Thanks jon for loading my plate! :) I plan to finish reading the paper later today. Need to recall past discussions and how the paper relates. But with initial reading, it made me recall the proposal I wrote in 2006:

https://tools.ietf.org/html/draft-santos-dkim-rcvd-00

related to potential delayed verification timing problems with expired and revoked keys. It served as a partial DKIM support as a migration method for MDAs who may not yet implemented DKIM verification. Back then, deployment was still low. Basically, a "DKIM-Received:" header would added by the MDA.

  DKIM-Received:
           rt=<DKIM-timestamp>;    # Current time msg was received.
           sd=<selector-data>;     # Selector DNS record Data.
           [vt=<DKIM-timestamp>;]  # Current time msg was validated.


--
HLS


On 10/2/2019 3:29 PM, Jon Callas wrote:
I know that I've written about this before, so please bear with me a bit. A 
continuing concern of mine is the way that DKIM contributes to overall 
surveillance smog that the Internet has.

When we designed DKIM, this was something we considered; it was a concern. It 
wasn't so big a concern that we thought it should derail DKIM, and it wasn't 
even a concern when it was taken over by the IETF. Nonetheless, it was an 
issue, is an issue, and becomes a bigger issue nearly every day. The most 
notorious failure here is the Podesta email dump, where the stolen emails were 
verified against the DKIM signatures. This is precisely what we didn't want to 
happen -- that DKIM was used for things beyond fighting inauthentic emails. We 
ought to do something, the question is what.

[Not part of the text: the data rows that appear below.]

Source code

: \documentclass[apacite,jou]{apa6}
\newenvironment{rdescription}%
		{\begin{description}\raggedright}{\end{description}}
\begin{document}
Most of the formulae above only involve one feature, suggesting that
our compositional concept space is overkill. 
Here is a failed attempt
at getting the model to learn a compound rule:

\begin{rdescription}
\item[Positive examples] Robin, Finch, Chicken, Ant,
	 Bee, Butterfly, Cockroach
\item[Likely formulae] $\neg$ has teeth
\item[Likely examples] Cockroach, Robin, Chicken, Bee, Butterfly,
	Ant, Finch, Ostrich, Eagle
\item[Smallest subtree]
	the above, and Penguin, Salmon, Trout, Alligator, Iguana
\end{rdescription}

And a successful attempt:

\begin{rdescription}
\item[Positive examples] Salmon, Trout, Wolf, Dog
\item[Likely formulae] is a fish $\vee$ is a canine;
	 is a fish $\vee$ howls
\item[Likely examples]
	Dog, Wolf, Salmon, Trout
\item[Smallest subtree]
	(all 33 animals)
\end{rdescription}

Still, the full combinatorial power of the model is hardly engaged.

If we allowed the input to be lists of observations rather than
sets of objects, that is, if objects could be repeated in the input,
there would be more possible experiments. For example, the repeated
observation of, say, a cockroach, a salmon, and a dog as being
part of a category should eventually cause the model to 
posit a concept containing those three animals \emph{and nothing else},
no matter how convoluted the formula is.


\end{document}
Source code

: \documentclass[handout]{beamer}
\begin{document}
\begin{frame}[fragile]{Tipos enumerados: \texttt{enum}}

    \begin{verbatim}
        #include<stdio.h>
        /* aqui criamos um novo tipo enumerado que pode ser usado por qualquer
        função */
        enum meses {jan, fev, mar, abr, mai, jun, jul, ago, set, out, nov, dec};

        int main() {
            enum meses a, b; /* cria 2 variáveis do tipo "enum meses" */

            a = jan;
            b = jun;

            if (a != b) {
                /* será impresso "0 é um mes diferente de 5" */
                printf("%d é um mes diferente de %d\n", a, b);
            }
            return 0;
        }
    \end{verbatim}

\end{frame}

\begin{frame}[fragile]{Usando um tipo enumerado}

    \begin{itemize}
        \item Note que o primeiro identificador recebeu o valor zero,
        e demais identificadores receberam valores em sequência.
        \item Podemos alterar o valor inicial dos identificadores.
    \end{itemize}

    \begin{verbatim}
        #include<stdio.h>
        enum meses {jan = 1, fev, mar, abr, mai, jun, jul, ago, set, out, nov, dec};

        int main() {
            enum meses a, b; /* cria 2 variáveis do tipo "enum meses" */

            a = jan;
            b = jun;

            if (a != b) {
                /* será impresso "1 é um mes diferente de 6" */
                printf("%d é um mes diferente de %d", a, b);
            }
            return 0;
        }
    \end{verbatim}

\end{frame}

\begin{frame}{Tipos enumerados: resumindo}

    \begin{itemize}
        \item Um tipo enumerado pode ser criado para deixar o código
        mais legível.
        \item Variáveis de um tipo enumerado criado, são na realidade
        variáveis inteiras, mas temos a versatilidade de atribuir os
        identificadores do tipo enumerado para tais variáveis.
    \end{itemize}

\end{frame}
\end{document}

When I think about how to reduce the tracking and surveillance issues, the 
solution space includes: (1) Better management of the keys (e.g. lifecycle 
management of some sort); (2) Better management of the emails (e.g. strip out 
surveillance-friendly headers in an MDA between the MTA and MUA -- think 
procmail filter that removes information leaks); (3) Better crypto. If I wave 
my magic wand and can cause software to appear and be deployed, I'd do them 
all. None of them are perfect. A crawler that would collect all DKIM keys would 
blunt the benefits of better key management; building and deploying better 
header handling is a huge task; better crypto needs an addendum to the DKIM 
standard.

Nonetheless, I recently came across an interesting article, "KeyForge: Mitigating Email Breaches 
with Forward-Forgeable Signatures". It's on the IACR eprint archive at 
<https://eprint.iacr.org/2019/390.pdf>. I think that everyone here should look at it. The TL;DR is 
that they have a signing mechanism that blunts attributable signatures and introduces some interesting 
new concepts. They call it, "Delayed universal forgeability." Yes, that's vague, and it's my 
point; consider that an advert for the paper. It's an interesting way to look at better crypto that 
allows for spam-fighting without open-ended tracking.

I don't know that their solution is the answer, but I do know that it's asking 
the right questions. In 2005-7, we were concerned about surveillance smog, but 
we didn't have a good answer (or even consensus, but this was pre-Snowden). The 
stated answer of the day was proper key management of keys, but it's not clear 
that anyone has ever deleted a DKIM key out of DNS. (Okay, I'm exaggerating for 
effect.) They have very good comments about that; I'm not sure I agree, but I 
really like what they're saying. We also briefly considered some sort of ring 
or group signature to blunt attribution. That a mediocre mitigation at best, 
and one of our core goals was to boil the crypto down to essentials, using bare 
keys rather than certs or any other uniforms for the keys. It's DKIM, not DCIM.

I think their signatures take that *intent* -- a mix of math and operation -- 
and creates something really worth considering. Even if it's not the answer, 
the questions that we punted on in 2005 are vital for 2020 and beyond.

Thus, any discussion of it is good. I really liked it. Please read it.